WordPress.org

Make WordPress Core

Opened 2 years ago

Last modified 19 months ago

#35951 assigned defect (bug)

remove_accents() doesn't escape Unicode NFD characters

Reported by: onnimonni Owned by: johnbillion
Milestone: Future Release Priority: normal
Severity: normal Version:
Component: Charset Keywords: needs-patch needs-unit-tests
Focuses: Cc:

Description

OS X filesystem HFS uses unicode NFD instead of NFC. This causes all sorts of problems when uploaded files with accents are moved between environments or if the site is developed in OS X machine and then pushed to production.

I'm trying to solve this problem using remove_accents() function and sanitizing all uploaded files. But in my test machine remove_accents() doesn't do anything for NFD characters.

It should use something like Normalizer::normalize() to avoid this. But sadly Normalizer isn't available in all systems.

I included zip file which contains nfd characters. If you open it in linux machine you can see a small difference between the characters and "normal" utf-8 accented characters like: öäå.

Try to copy the contents and run it through remove_accents('content') and you can see that nothing is changed.

If you have Normalizer available you can test that remove_accent() if characters are first filtered by running Normalizer for example: remove_accents(Normalizer::normalize('content'))

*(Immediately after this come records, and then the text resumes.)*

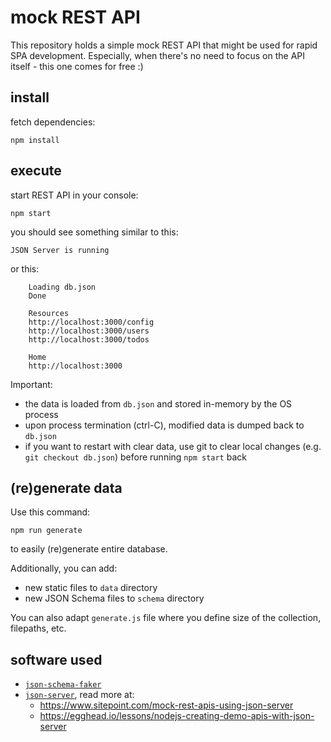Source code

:# mock REST API

This repository holds a simple mock REST API that might be used for rapid SPA development.
Especially, when there's no need to focus on the API itself - this one comes for free :)

## install

fetch dependencies:

    npm install

## execute

start REST API in your console:

    npm start

you should see something similar to this:

    JSON Server is running

or this:

        Loading db.json
        Done

        Resources
        http://localhost:3000/config
        http://localhost:3000/users
        http://localhost:3000/todos

        Home
        http://localhost:3000

Important:

 * the data is loaded from `db.json` and stored in-memory by the OS process
 * upon process termination (ctrl-C), modified data is dumped back to `db.json`
 * if you want to restart with clear data, use git to clear local changes (e.g. `git checkout db.json`) before running `npm start` back

## (re)generate data

Use this command:

    npm run generate

to easily (re)generate entire database.

Additionally, you can add:

 * new static files to `data` directory
 * new JSON Schema files to `schema` directory

You can also adapt `generate.js` file where you define size of the collection, filepaths, etc.   

## software used

 * [`json-schema-faker`](https://github.com/json-schema-faker/json-schema-faker)
 * [`json-server`](https://github.com/typicode/json-server), read more at:
   * https://www.sitepoint.com/mock-rest-apis-using-json-server
   * https://egghead.io/lessons/nodejs-creating-demo-apis-with-json-server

I realize this doesn't concern native english speaking countries but it's really big annoyance for the rest of us.

Attachments (1)

nfd-characters.zip (199 bytes) - added by onnimonni 2 years ago.
ZIP which contains txt file with NFD encoded characters

Download all attachments as: .zip

Change History (11)

@onnimonni
2 years ago

ZIP which contains txt file with NFD encoded characters

#1 follow-up: @johnbillion
2 years ago

  • Focuses accessibility removed
  • Keywords reporter-feedback added
  • Version 4.4.2 deleted

Out of interest, how are you interacting with an HFS filesystem? Are you copying files from a volume that uses HFS? AFAIK, you cannot run OS X on HFS.

I would hazard a guess that this is a limited edge case (not saying it's not a bug, just that it's likely a very uncommon situation to find yourself in).

#4 in reply to: ↑ 1 @zodiac1978
22 months ago

Replying to johnbillion:

Out of interest, how are you interacting with an HFS filesystem? Are you copying files from a volume that uses HFS? AFAIK, you cannot run OS X on HFS.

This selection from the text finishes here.